An oven-dried Schlenk tube was charged with (hetero)aryl iodide (Sigma-Aldrich, or Combi-Blocks), AgTFA (Acros, 1.2 equiv), Pd(OAc)₂ (Alfa Aesar, 2 mol %), acetone (anhydrous over 4-Å molecular sieves, Acros), and ESF (homemade, 2 equiv) were added. The resulting mixture was refluxed at 60 °C. Upon full conversion of (hetero)aryl iodide (6–12 h), solvent was removed in vacuo. The crude was purified by flash column chromatography to give the desired product (10 examples, 59–99% yield).

Protease Activity Assays and SuFExable Library Screen.

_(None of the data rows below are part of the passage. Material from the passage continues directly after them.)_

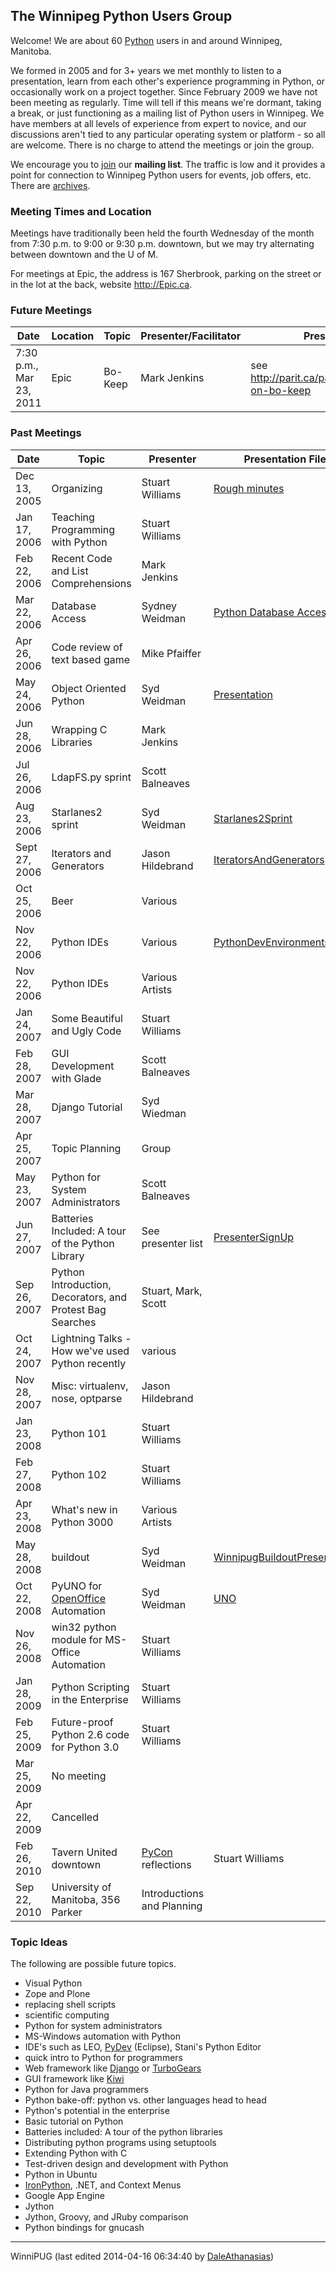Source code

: The Winnipeg Python Users Group
-------------------------------

Welcome! We are about 60 [Python](http://www.python.org) users in and around Winnipeg, Manitoba. 

We formed in 2005 and for 3+ years we met monthly to listen to a presentation, learn from each other's experience programming in Python, or occasionally work on a project together. Since February 2009 we have not been meeting as regularly. Time will tell if this means we're dormant, taking a break, or just functioning as a mailing list of Python users in Winnipeg. We have members at all levels of experience from expert to novice, and our discussions aren't tied to any particular operating system or platform - so all are welcome. There is no charge to attend the meetings or join the group. 

We encourage you to [join](http://mail.python.org/mailman/listinfo/winnipeg) our **mailing list**. The traffic is low and it provides a point for connection to Winnipeg Python users for events, job offers, etc. There are [archives](http://mail.python.org/pipermail/winnipeg/). 

### Meeting Times and Location

Meetings have traditionally been held the fourth Wednesday of the month from 7:30 p.m. to 9:00 or 9:30 p.m. downtown, but we may try alternating between downtown and the U of M. 

For meetings at Epic, the address is 167 Sherbrook, parking on the street or in the lot at the back, website <http://Epic.ca>. 

### Future Meetings

| Date | Location | Topic | Presenter/Facilitator | Presentation File |
| --- | --- | --- | --- | --- |
| 7:30 p.m., Mar 23, 2011 | Epic | Bo-Keep | Mark Jenkins | see <http://parit.ca/parit_news/presentation-on-bo-keep> |

### Past Meetings

| Date | Topic | Presenter | Presentation File |
| --- | --- | --- | --- |
| Dec 13, 2005 | Organizing | Stuart Williams | [Rough minutes](http://mail.python.org/pipermail/winnipeg/2005-December/000020.html) |
| Jan 17, 2006 | Teaching Programming with Python | Stuart Williams |  |
| Feb 22, 2006 | Recent Code and List Comprehensions | Mark Jenkins |  |
| Mar 22, 2006 | Database Access | Sydney Weidman | [Python Database Access](http://wiki.uwinnipeg.ca/index.php/Python_Database_Access) |
| Apr 26, 2006 | Code review of text based game | Mike Pfaiffer |  |
| May 24, 2006 | Object Oriented Python | Syd Weidman | [Presentation](http://wiki.uwinnipeg.ca/index.php/ObjectOrientedPython) |
| Jun 28, 2006 | Wrapping C Libraries | Mark Jenkins |  |
| Jul 26, 2006 | LdapFS.py sprint | Scott Balneaves |  |
| Aug 23, 2006 | Starlanes2 sprint | Syd Weidman | [Starlanes2Sprint](https://github.com/elena/python-wiki-replica/blob/main/.historical-pages/Starlanes2Sprint) |
| Sept 27, 2006 | Iterators and Generators | Jason Hildebrand | [IteratorsAndGenerators](/moin/IteratorsAndGenerators) |
| Oct 25, 2006 | Beer | Various |  |
| Nov 22, 2006 | Python IDEs | Various | [PythonDevEnvironments](https://github.com/elena/python-wiki-replica/blob/main/.historical-pages/PythonDevEnvironments) |
| Nov 22, 2006 | Python IDEs | Various Artists |  |
| Jan 24, 2007 | Some Beautiful and Ugly Code | Stuart Williams |  |
| Feb 28, 2007 | GUI Development with Glade | Scott Balneaves |  |
| Mar 28, 2007 | Django Tutorial | Syd Wiedman |  |
| Apr 25, 2007 | Topic Planning | Group |  |
| May 23, 2007 | Python for System Administrators | Scott Balneaves |  |
| Jun 27, 2007 | Batteries Included: A tour of the Python Library | See presenter list | [PresenterSignUp](https://github.com/elena/python-wiki-replica/blob/main/.historical-pages/PresenterSignUp) |
| Sep 26, 2007 | Python Introduction, Decorators, and Protest Bag Searches | Stuart, Mark, Scott |  |
| Oct 24, 2007 | Lightning Talks - How we've used Python recently | various |  |
| Nov 28, 2007 | Misc: virtualenv, nose, optparse | Jason Hildebrand |  |
| Jan 23, 2008 | Python 101 | Stuart Williams |  |
| Feb 27, 2008 | Python 102 | Stuart Williams |  |
| Apr 23, 2008 | What's new in Python 3000 | Various Artists |  |
| May 28, 2008 | buildout | Syd Weidman | [WinnipugBuildoutPresentation](/moin/WinnipugBuildoutPresentation) |
| Oct 22, 2008 | PyUNO for [OpenOffice](/moin/OpenOffice) Automation | Syd Weidman | [UNO](http://wiki.uwinnipeg.ca/index.php/PyUno) |
| Nov 26, 2008 | win32 python module for MS-Office Automation | Stuart Williams |  |
| Jan 28, 2009 | Python Scripting in the Enterprise | Stuart Williams |  |
| Feb 25, 2009 | Future-proof Python 2.6 code for Python 3.0 | Stuart Williams |  |
| Mar 25, 2009 | No meeting |  |  |
| Apr 22, 2009 | Cancelled |  |  |
| Feb 26, 2010 | Tavern United downtown | [PyCon](https://github.com/elena/python-wiki-replica/blob/main/events-major/PyCon) reflections | Stuart Williams |  |
| Sep 22, 2010 | University of Manitoba, 356 Parker | Introductions and Planning |  |

### Topic Ideas

The following are possible future topics. 

* Visual Python
* Zope and Plone
* replacing shell scripts
* scientific computing
* Python for system administrators
* MS-Windows automation with Python
* IDE's such as LEO, [PyDev](/moin/PyDev) (Eclipse), Stani's Python Editor
* quick intro to Python for programmers
* Web framework like [Django](http://www.djangoproject.com/) or [TurboGears](http://www.turbogears.org)
* GUI framework like [Kiwi](http://www.async.com.br/projects/kiwi/)
* Python for Java programmers
* Python bake-off: python vs. other languages head to head
* Python's potential in the enterprise
* Basic tutorial on Python
* Batteries included: A tour of the python libraries
* Distributing python programs using setuptools
* Extending Python with C
* Test-driven design and development with Python
* Python in Ubuntu
* [IronPython](/moin/IronPython), .NET, and Context Menus
* Google App Engine
* Jython
* Jython, Groovy, and JRuby comparison
* Python bindings for gnucash

---

WinniPUG (last edited 2014-04-16 06:34:40 by [DaleAthanasias](/moin/DaleAthanasias "DaleAthanasias @ c114-76-76-65.thoms3.vic.optusnet.com.au[114.76.76.65]"))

hNE activity was measured in a total volume of 100 µL in a reaction buffer of phosphate-buffered saline (PBS) (pH 7.4) and 0.05% (vol/vol) Nonidet P 40 Substitute (Sigma). Final composition of each reaction was 5 nM hNE (Elastin Products Corp.), 50 µM MeOSuc-AAPV-AMC substrate (Millipore), ∼2.5% DMSO (Fisher), and various concentrations of fragments as inhibitors. Elastase was incubated with various concentrations of inhibitors for 10 min at room temperature before addition of MeOSuc-AAPV-AMC. Residual proteolytic activity was measured at 25 °C using an Envision microplate reader for a total of 30 min at 30-s intervals. Only data points reflecting linear substrate conversion were used to determine relative protease activity. IC₅₀ values were obtained by fitting the data to a dose–response inhibition, log (inhibitor) vs. response–variable slope (4 parameters) using GraphPad Prism 8. The physicochemical parameters were obtained from a reference, and the correlation analysis was carried out using GraphPad Prism 8.

MALDI-TOF Mass Spectrometry of SuFExable Probes Bound to Neutrophil Elastase.

Elastase was resuspended in 50 mM sodium acetate (pH 4.5), 100 mM NaCl to 0.2 mg/mL final concentration. DMSO solution of each compound (10 mM) was diluted 1:10 in the above buffer, then added in a compound:hNE ratio = 3:1 and incubated at rt for 1 h prior to analysis by MALDI-TOF mass spectrometry.

Crystallization and X-Ray Data Collection.

Inhibitor 1 was added in a 1.2 molar excess to hNE [10 mg/mL in 10 mM Hepes (pH 6.5)], incubated for 1 h at 25 °C, and immediately used for crystallization. Crystals were grown by sitting drop-vapor diffusion by mixing equal volumes (1.5 µL) of hNE:1 complex and reservoir solution consisting of 0.3 M ammonium citrate (pH 5.0), 14% (wt/vol) PEG 3350 at 25 °C. Data were collected on single, flash-cooled crystals at 100 K in cryoprotectant consisting of 0.2 M ammonium citrate (pH 5.0), 20% (wt/vol) PEG 3350, and 20% (vol/vol) glycerol, and were processed with HKL2000 in orthorhombic space group P2₁2₁2₁. The calculated Matthews’ coefficient (V_M = 2.77 ųDa⁻¹) suggested 4 monomers per asymmetric unit with a solvent content of 56%. X-ray data were collected to 2.33-Å resolution on beamline 12.2 at the Stanford Synchrotron Radiation Lightsource.